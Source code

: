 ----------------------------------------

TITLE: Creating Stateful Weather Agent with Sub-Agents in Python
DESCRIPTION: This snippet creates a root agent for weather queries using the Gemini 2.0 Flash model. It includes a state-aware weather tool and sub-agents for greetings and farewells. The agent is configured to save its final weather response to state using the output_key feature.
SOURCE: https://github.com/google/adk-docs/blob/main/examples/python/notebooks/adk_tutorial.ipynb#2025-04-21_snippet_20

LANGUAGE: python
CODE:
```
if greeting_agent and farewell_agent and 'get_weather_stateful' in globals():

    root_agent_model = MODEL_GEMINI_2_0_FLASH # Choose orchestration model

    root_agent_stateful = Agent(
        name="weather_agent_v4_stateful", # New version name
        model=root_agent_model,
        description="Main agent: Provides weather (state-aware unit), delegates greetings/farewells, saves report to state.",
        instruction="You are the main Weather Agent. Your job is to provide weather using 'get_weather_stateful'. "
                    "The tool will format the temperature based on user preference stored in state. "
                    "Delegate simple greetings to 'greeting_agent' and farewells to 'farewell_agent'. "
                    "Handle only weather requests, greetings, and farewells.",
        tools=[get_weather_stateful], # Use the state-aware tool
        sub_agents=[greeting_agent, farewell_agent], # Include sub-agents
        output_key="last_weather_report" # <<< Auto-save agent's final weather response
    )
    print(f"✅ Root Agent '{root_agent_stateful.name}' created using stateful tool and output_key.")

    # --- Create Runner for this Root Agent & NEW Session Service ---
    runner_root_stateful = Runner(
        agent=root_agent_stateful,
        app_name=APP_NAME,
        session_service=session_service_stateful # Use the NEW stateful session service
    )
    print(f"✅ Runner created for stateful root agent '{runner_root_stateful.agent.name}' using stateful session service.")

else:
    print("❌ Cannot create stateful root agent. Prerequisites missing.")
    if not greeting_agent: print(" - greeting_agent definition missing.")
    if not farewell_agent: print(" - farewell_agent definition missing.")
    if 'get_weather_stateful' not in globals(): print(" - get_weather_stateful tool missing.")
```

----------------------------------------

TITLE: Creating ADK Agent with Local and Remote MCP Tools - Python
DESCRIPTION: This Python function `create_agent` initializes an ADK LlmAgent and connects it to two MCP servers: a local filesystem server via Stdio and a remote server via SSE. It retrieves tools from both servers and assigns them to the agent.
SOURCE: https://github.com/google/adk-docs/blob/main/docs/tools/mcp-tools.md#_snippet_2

※ ※ ※

YOUR GOAL =>
Which of the lines above include the word "blob"? Copy each of them.

SOLUTION FOR THIS EXERCISE =>
SOURCE: https://github.com/google/adk-docs/blob/main/examples/python/notebooks/adk_tutorial.ipynb#2025-04-21_snippet_20
SOURCE: https://github.com/google/adk-docs/blob/main/docs/tools/mcp-tools.md#_snippet_2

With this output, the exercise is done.